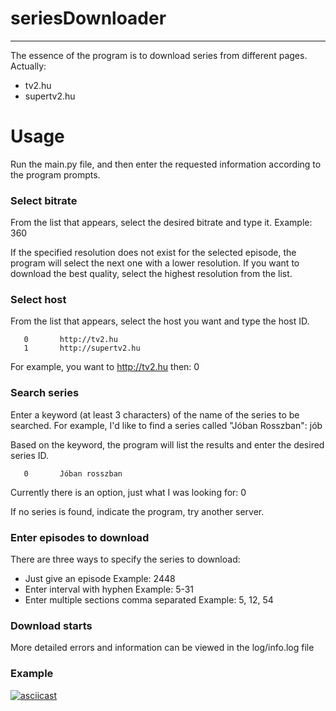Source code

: # seriesDownloader

---

The essence of the program is to download series from different pages. Actually:
- tv2.hu
- supertv2.hu

# Usage

Run the main.py file, and then enter the requested information according to the program prompts.

### Select bitrate
From the list that appears, select the desired bitrate and type it.
Example: 360

If the specified resolution does not exist for the selected episode, the program will select the next one with a lower resolution.
If you want to download the best quality, select the highest resolution from the list.


### Select host
From the list that appears, select the host you want and type the host ID.

       0       http://tv2.hu
       1       http://supertv2.hu
For example, you want to http://tv2.hu then: 0

### Search series
Enter a keyword (at least 3 characters) of the name of the series to be searched.
For example, I'd like to find a series called "Jóban Rosszban": jób

Based on the keyword, the program will list the results and enter the desired series ID.

       0       Jóban rosszban
Currently there is an option, just what I was looking for: 0

If no series is found, indicate the program, try another server.

### Enter episodes to download

There are three ways to specify the series to download:
- Just give an episode
Example: 2448
- Enter interval with hyphen
Example: 5-31
- Enter multiple sections comma separated
Example: 5, 12, 54

### Download starts
More detailed errors and information can be viewed in the log/info.log file

### Example
[![asciicast](https://asciinema.org/a/2lt45as46y0nd26qxo4z9cdg6.png)](https://asciinema.org/a/2lt45as46y0nd26qxo4z9cdg6)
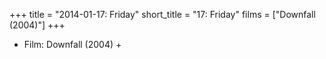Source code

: +++
title = "2014-01-17: Friday"
short_title = "17: Friday"
films = ["Downfall (2004)"]
+++


* Film: Downfall (2004) +
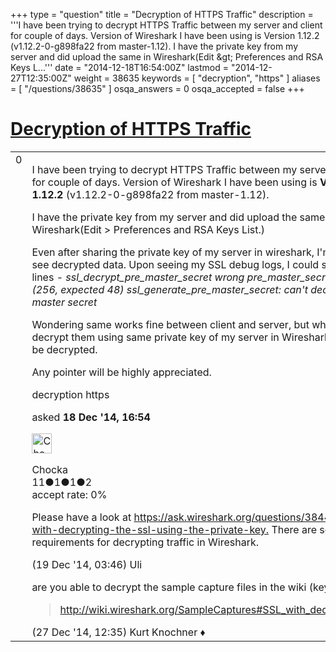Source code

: +++
type = "question"
title = "Decryption of HTTPS Traffic"
description = '''I have been trying to decrypt HTTPS Traffic between my server and client for couple of days. Version of Wireshark I have been using is Version 1.12.2 (v1.12.2-0-g898fa22 from master-1.12). I have the private key from my server and did upload the same in Wireshark(Edit &amp;gt; Preferences and RSA Keys L...'''
date = "2014-12-18T16:54:00Z"
lastmod = "2014-12-27T12:35:00Z"
weight = 38635
keywords = [ "decryption", "https" ]
aliases = [ "/questions/38635" ]
osqa_answers = 0
osqa_accepted = false
+++

<div class="headNormal">

# [Decryption of HTTPS Traffic](/questions/38635/decryption-of-https-traffic)

</div>

<div id="main-body">

<div id="askform">

<table id="question-table" style="width:100%;"><colgroup><col style="width: 50%" /><col style="width: 50%" /></colgroup><tbody><tr class="odd"><td style="width: 30px; vertical-align: top"><div class="vote-buttons"><span id="post-38635-upvote" class="ajax-command post-vote up" rel="nofollow" title="I like this post (click again to cancel)"> </span><div id="post-38635-score" class="post-score" title="current number of votes">0</div><span id="post-38635-downvote" class="ajax-command post-vote down" rel="nofollow" title="I dont like this post (click again to cancel)"> </span> <span id="favorite-mark" class="ajax-command favorite-mark" rel="nofollow" title="mark/unmark this question as favorite (click again to cancel)"> </span><div id="favorite-count" class="favorite-count"></div></div></td><td><div id="item-right"><div class="question-body"><p>I have been trying to decrypt HTTPS Traffic between my server and client for couple of days. Version of Wireshark I have been using is <strong>Version 1.12.2</strong> (v1.12.2-0-g898fa22 from master-1.12).</p><p>I have the private key from my server and did upload the same in Wireshark(Edit &gt; Preferences and RSA Keys List.)</p><p>Even after sharing the private key of my server in wireshark, I'm unable to see decrypted data. Upon seeing my SSL debug logs, I could see these lines - <em>ssl_decrypt_pre_master_secret wrong pre_master_secret length (256, expected 48) ssl_generate_pre_master_secret: can't decrypt pre master secret</em></p><p>Wondering same works fine between client and server, but when I try decrypt them using same private key of my server in Wireshark, it couldn't be decrypted.</p><p>Any pointer will be highly appreciated.</p></div><div id="question-tags" class="tags-container tags"><span class="post-tag tag-link-decryption" rel="tag" title="see questions tagged &#39;decryption&#39;">decryption</span> <span class="post-tag tag-link-https" rel="tag" title="see questions tagged &#39;https&#39;">https</span></div><div id="question-controls" class="post-controls"></div><div class="post-update-info-container"><div class="post-update-info post-update-info-user"><p>asked <strong>18 Dec '14, 16:54</strong></p><img src="https://secure.gravatar.com/avatar/40d46dc7a7144a5863899be317e9c6b4?s=32&amp;d=identicon&amp;r=g" class="gravatar" width="32" height="32" alt="Chocka&#39;s gravatar image" /><p><span>Chocka</span><br />
<span class="score" title="11 reputation points">11</span><span title="1 badges"><span class="badge1">●</span><span class="badgecount">1</span></span><span title="1 badges"><span class="silver">●</span><span class="badgecount">1</span></span><span title="2 badges"><span class="bronze">●</span><span class="badgecount">2</span></span><br />
<span class="accept_rate" title="Rate of the user&#39;s accepted answers">accept rate:</span> <span title="Chocka has no accepted answers">0%</span></p></div></div><div id="comments-container-38635" class="comments-container"><span id="38636"></span><div id="comment-38636" class="comment"><div id="post-38636-score" class="comment-score"></div><div class="comment-text"><p>Please have a look at <a href="https://ask.wireshark.org/questions/38441/problem-with-decrypting-the-ssl-using-the-private-key.">https://ask.wireshark.org/questions/38441/problem-with-decrypting-the-ssl-using-the-private-key.</a> There are some requirements for decrypting traffic in Wireshark.</p></div><div id="comment-38636-info" class="comment-info"><span class="comment-age">(19 Dec '14, 03:46)</span> <span class="comment-user userinfo">Uli</span></div></div><span id="38752"></span><div id="comment-38752" class="comment"><div id="post-38752-score" class="comment-score"></div><div class="comment-text"><p>are you able to decrypt the sample capture files in the wiki (keys included)?</p><blockquote><p><a href="http://wiki.wireshark.org/SampleCaptures#SSL_with_decryption_keys">http://wiki.wireshark.org/SampleCaptures#SSL_with_decryption_keys</a></p></blockquote></div><div id="comment-38752-info" class="comment-info"><span class="comment-age">(27 Dec '14, 12:35)</span> <span class="comment-user userinfo">Kurt Knochner ♦</span></div></div></div><div id="comment-tools-38635" class="comment-tools"></div><div class="clear"></div><div id="comment-38635-form-container" class="comment-form-container"></div><div class="clear"></div></div></td></tr></tbody></table>

</div>

</div>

▸ **ASSIGNED TASK**: Everything from the first line of the records through the line containing "### Select host" should be reproduced exactly, apart from the pictures.

▸ **RESPONSE BELOW**:
Source code

: # seriesDownloader

---

The essence of the program is to download series from different pages. Actually:
- tv2.hu
- supertv2.hu

# Usage

Run the main.py file, and then enter the requested information according to the program prompts.

### Select bitrate
From the list that appears, select the desired bitrate and type it.
Example: 360

If the specified resolution does not exist for the selected episode, the program will select the next one with a lower resolution.
If you want to download the best quality, select the highest resolution from the list.


### Select host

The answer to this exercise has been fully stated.